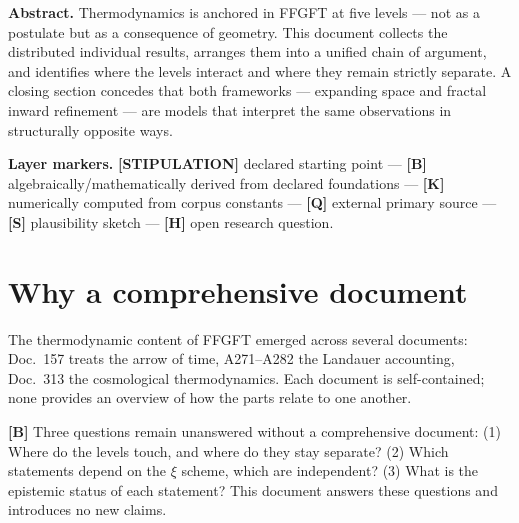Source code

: 
\providecommand{\qedsq}{\raisebox{0.03em}{\framebox[0.62em]{\rule{0pt}{0.42em}}}}

\begingroup\small\noindent
\textbf{Abstract.}
Thermodynamics is anchored in FFGFT at five levels --- not as a
postulate but as a consequence of geometry.
This document collects the distributed individual results, arranges
them into a unified chain of argument, and identifies where the levels
interact and where they remain strictly separate.
A closing section concedes that both frameworks --- expanding space and
fractal inward refinement --- are models that interpret the same
observations in structurally opposite ways.
\par\endgroup

\bigskip

\begingroup\small\noindent
\textbf{Layer markers.}
\textbf{[STIPULATION]} declared starting point ---
\textbf{[B]} algebraically/mathematically derived from declared foundations ---
\textbf{[K]} numerically computed from corpus constants ---
\textbf{[Q]} external primary source ---
\textbf{[S]} plausibility sketch ---
\textbf{[H]} open research question.
\par\endgroup

\bigskip

\section{Why a comprehensive document}

The thermodynamic content of FFGFT emerged across several documents:
Doc.~157 treats the arrow of time, A271--A282 the Landauer accounting,
Doc.~313 the cosmological thermodynamics.
Each document is self-contained; none provides an overview of how the
parts relate to one another.

\textbf{[B]} Three questions remain unanswered without a comprehensive
document:
(1) Where do the levels touch, and where do they stay separate?
(2) Which statements depend on the $\xi$ scheme, which are independent?
(3) What is the epistemic status of each statement?
This document answers these questions and introduces no new claims.

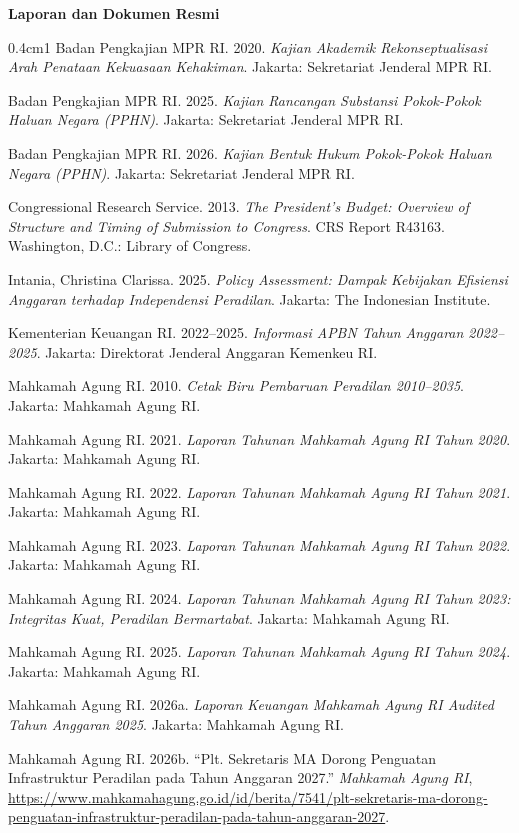 \documentclass[12pt,a4paper,twocolumn]{article}
\begin{document}
\vspace{0.15em}
\noindent \textbf{Laporan dan Dokumen Resmi}
\begin{hangparas}{0.4cm}{1}
    Badan Pengkajian MPR RI. 2020. \textit{Kajian Akademik Rekonseptualisasi Arah Penataan Kekuasaan Kehakiman}. Jakarta: Sekretariat Jenderal MPR RI.

    Badan Pengkajian MPR RI. 2025. \textit{Kajian Rancangan Substansi Pokok-Pokok Haluan Negara (PPHN)}. Jakarta: Sekretariat Jenderal MPR RI.

    Badan Pengkajian MPR RI. 2026. \textit{Kajian Bentuk Hukum Pokok-Pokok Haluan Negara (PPHN)}. Jakarta: Sekretariat Jenderal MPR RI.

    Congressional Research Service. 2013. \textit{The President's Budget: Overview of Structure and Timing of Submission to Congress}. CRS Report R43163. Washington, D.C.: Library of Congress.

    Intania, Christina Clarissa. 2025. \textit{Policy Assessment: Dampak Kebijakan Efisiensi Anggaran terhadap Independensi Peradilan}. Jakarta: The Indonesian Institute.

    Kementerian Keuangan RI. 2022--2025. \textit{Informasi APBN Tahun Anggaran 2022--2025}. Jakarta: Direktorat Jenderal Anggaran Kemenkeu RI.

    Mahkamah Agung RI. 2010. \textit{Cetak Biru Pembaruan Peradilan 2010--2035}. Jakarta: Mahkamah Agung RI.

    Mahkamah Agung RI. 2021. \textit{Laporan Tahunan Mahkamah Agung RI Tahun 2020}. Jakarta: Mahkamah Agung RI.

    Mahkamah Agung RI. 2022. \textit{Laporan Tahunan Mahkamah Agung RI Tahun 2021}. Jakarta: Mahkamah Agung RI.

    Mahkamah Agung RI. 2023. \textit{Laporan Tahunan Mahkamah Agung RI Tahun 2022}. Jakarta: Mahkamah Agung RI.

    Mahkamah Agung RI. 2024. \textit{Laporan Tahunan Mahkamah Agung RI Tahun 2023: Integritas Kuat, Peradilan Bermartabat}. Jakarta: Mahkamah Agung RI.

    Mahkamah Agung RI. 2025. \textit{Laporan Tahunan Mahkamah Agung RI Tahun 2024}. Jakarta: Mahkamah Agung RI.

    Mahkamah Agung RI. 2026a. \textit{Laporan Keuangan Mahkamah Agung RI Audited Tahun Anggaran 2025}. Jakarta: Mahkamah Agung RI.

    Mahkamah Agung RI. 2026b. ``Plt. Sekretaris MA Dorong Penguatan Infrastruktur Peradilan pada Tahun Anggaran 2027.'' \textit{Mahkamah Agung RI}, \url{https://www.mahkamahagung.go.id/id/berita/7541/plt-sekretaris-ma-dorong-penguatan-infrastruktur-peradilan-pada-tahun-anggaran-2027}.
\end{hangparas}
\end{document}
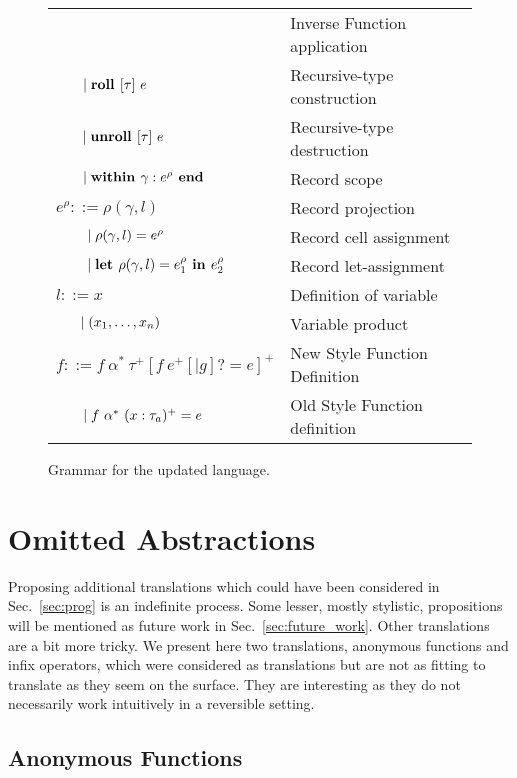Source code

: \begin{figure}[ht!]
\begin{tabular}{p{}p{}}
    & Inverse Function application\\
$\hspace{1.9em}\mid \textbf{roll } [\tau]\ e$
    & Recursive-type construction \\
$\hspace{1.9em}\mid \textbf{unroll } [\tau]\ e$
    & Recursive-type destruction \\
$\hspace{1.9em}\mid \textbf{within } \gamma : e^\rho \textbf{ end}$
    & Record scope\\
$e^\rho ::= \rho(\gamma, l)$
    & Record projection \\
$\hspace{2.2em}\mid \rho(\gamma, l) = e^\rho$
    & Record cell assignment \\
$\hspace{2.2em}\mid \textbf{let } \rho(\gamma, l) = e^\rho_1 \textbf{ in } e^\rho_2$
    & Record let-assignment \\
$l ::= x$
    & Definition of variable\\
$\hspace{1.7em}\mid (x_1, \dots, x_n)$
    & Variable product\\
$f ::= f~\alpha^*~\tau^+ [f\ e^+ [\mid g]? = e]^+$
    & New Style Function Definition\\
$\hspace{1.9em}\mid f~\alpha^*~(x:\tau_a)^+ = e$
    & Old Style Function definition
\end{tabular}

\caption{Grammar for the updated language.}\label{fig:updated_grammar}
\end{figure}

\section{Omitted Abstractions}

Proposing additional translations  which could have been considered in
Sec.~\ref{sec:prog} is an indefinite process. Some lesser, mostly stylistic,
propositions will be mentioned as future work in Sec.~\ref{sec:future_work}.
Other translations are a bit more tricky. We present here two translations,
anonymous functions and infix operators, which were considered as translations
but are not as fitting to translate as they seem on the surface. They are
interesting as they do not necessarily work intuitively in a reversible
setting.

\subsection{Anonymous Functions}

::::::

• [EXERCISE BRIEF]: Only the lines holding the string "levels" are needed; copy each of them from the material above.

• [TASK SOLUTION]:
Thermodynamics is anchored in FFGFT at five levels --- not as a
them into a unified chain of argument, and identifies where the levels
(1) Where do the levels touch, and where do they stay separate?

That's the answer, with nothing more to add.